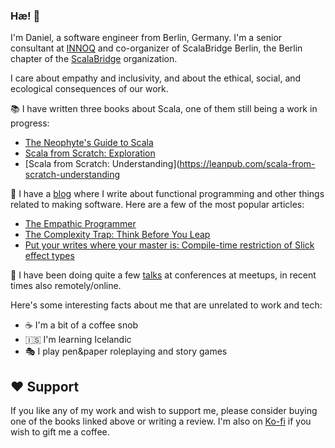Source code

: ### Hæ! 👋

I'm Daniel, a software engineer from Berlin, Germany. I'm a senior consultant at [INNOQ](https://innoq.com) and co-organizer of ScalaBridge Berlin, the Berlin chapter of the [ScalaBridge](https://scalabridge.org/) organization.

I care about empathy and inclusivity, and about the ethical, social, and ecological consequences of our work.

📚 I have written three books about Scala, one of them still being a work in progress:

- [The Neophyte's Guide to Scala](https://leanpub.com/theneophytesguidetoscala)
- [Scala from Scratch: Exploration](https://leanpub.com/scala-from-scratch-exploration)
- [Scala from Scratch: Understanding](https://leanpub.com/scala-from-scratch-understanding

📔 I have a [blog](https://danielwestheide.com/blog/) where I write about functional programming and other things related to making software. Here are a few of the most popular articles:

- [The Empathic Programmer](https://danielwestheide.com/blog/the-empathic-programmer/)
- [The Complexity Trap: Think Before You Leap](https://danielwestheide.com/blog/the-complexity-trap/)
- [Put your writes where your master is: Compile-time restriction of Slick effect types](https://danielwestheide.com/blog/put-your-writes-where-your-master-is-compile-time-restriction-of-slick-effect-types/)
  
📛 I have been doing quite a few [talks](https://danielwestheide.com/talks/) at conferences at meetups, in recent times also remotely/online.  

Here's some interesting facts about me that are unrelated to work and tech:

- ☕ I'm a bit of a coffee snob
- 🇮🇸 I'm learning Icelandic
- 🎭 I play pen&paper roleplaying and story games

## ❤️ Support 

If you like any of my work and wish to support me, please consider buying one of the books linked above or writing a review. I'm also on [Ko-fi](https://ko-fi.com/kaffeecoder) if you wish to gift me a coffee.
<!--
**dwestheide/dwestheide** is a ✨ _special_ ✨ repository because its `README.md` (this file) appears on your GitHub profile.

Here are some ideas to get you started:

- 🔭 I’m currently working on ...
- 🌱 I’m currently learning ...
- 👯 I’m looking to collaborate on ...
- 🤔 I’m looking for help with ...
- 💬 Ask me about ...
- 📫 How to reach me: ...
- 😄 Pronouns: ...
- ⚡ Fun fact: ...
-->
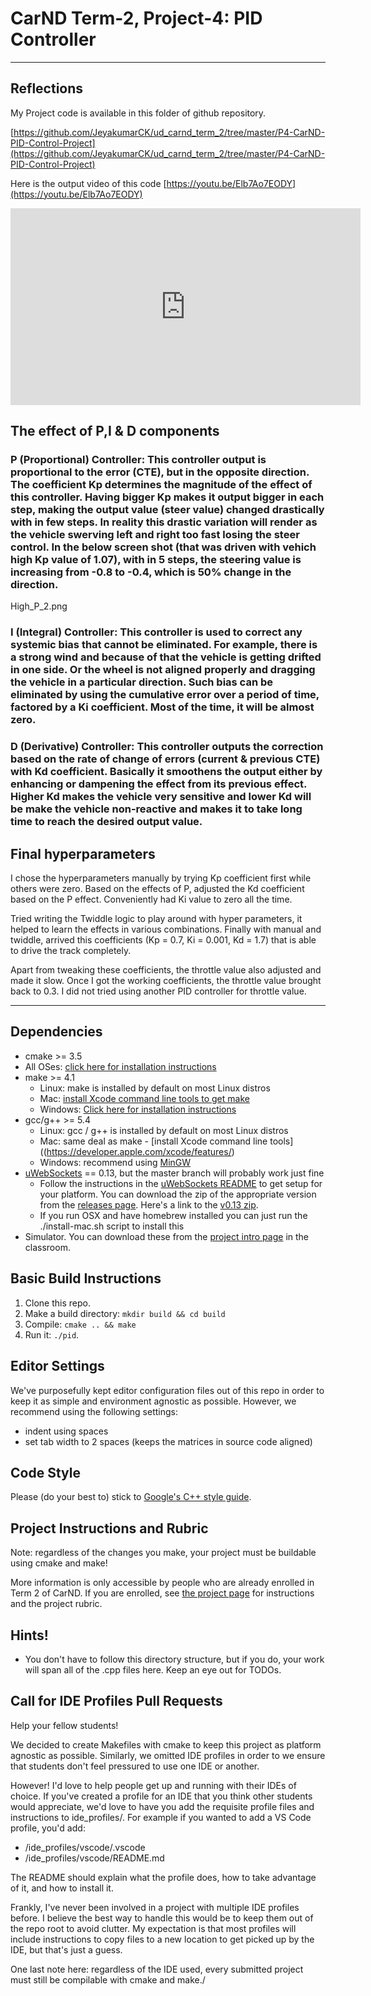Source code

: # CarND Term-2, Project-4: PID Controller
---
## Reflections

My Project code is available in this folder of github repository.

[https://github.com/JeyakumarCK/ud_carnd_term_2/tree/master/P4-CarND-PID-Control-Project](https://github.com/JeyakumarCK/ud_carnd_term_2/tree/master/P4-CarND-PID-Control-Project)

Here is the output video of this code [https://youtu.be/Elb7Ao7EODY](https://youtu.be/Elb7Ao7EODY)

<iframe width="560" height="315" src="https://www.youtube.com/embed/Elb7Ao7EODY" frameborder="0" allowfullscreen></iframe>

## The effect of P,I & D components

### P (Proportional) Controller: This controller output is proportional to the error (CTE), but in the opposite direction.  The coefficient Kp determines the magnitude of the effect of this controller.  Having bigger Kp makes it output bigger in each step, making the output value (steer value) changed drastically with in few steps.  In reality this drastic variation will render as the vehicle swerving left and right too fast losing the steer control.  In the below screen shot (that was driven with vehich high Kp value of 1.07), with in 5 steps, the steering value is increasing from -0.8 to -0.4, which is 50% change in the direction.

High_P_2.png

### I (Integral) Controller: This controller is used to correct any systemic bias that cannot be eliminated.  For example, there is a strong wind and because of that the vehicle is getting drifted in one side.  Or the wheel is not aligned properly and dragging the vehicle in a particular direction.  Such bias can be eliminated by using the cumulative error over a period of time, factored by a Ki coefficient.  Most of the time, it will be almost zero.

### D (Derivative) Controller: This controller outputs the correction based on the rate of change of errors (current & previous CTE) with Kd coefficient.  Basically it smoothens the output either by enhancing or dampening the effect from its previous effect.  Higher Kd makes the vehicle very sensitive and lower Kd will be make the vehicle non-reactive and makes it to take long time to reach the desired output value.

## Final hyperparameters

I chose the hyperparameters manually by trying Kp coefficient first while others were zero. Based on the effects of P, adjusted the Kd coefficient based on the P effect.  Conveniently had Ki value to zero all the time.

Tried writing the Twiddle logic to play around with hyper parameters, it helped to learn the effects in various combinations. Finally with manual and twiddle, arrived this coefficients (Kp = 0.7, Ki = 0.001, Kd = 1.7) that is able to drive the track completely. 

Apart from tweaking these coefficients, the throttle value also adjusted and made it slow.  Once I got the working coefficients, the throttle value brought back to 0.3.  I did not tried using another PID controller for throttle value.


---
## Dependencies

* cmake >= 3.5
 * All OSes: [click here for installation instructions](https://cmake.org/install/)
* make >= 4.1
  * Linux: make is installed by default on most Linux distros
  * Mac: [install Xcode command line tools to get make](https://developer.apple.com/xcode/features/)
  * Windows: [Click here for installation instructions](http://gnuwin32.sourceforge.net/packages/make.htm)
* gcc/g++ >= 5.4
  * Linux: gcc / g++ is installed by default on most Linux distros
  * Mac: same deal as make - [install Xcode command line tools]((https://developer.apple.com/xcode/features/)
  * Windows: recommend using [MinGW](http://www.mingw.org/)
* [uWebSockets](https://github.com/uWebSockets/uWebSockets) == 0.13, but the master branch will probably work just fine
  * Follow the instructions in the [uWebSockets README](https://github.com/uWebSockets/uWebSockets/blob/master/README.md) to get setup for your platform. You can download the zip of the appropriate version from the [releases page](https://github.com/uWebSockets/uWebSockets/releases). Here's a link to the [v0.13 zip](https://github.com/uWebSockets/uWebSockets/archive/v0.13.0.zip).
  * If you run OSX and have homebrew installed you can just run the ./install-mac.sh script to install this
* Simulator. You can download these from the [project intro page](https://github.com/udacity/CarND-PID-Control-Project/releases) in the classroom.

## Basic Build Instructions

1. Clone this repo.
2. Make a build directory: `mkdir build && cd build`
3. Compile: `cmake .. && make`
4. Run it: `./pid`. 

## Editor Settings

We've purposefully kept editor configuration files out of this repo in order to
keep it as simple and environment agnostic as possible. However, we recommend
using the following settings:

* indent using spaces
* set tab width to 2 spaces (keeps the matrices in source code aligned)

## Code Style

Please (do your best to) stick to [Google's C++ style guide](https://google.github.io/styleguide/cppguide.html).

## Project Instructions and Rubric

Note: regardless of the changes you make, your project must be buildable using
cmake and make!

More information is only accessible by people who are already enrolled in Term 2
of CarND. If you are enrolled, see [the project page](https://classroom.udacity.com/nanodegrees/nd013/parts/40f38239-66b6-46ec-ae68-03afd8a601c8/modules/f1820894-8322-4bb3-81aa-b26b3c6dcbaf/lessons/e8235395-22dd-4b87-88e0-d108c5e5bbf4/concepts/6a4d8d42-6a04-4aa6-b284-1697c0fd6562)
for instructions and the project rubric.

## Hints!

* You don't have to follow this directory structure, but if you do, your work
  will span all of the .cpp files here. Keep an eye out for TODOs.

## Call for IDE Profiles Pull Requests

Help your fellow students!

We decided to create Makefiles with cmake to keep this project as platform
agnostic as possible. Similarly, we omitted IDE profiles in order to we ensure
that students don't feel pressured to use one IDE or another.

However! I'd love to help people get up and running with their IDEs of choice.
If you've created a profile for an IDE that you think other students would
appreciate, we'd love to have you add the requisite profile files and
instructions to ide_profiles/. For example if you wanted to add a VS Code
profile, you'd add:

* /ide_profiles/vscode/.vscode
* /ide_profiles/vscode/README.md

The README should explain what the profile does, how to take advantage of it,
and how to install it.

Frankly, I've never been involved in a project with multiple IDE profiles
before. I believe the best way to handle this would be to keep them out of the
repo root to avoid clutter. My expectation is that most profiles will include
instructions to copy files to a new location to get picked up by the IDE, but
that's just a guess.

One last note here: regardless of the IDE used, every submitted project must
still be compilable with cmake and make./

» WORK ITEM: Wherever the string "still" appears in the entries, copy that line.

» ANSWER TO THIS TASK:
📚 I have written three books about Scala, one of them still being a work in progress:
still be compilable with cmake and make./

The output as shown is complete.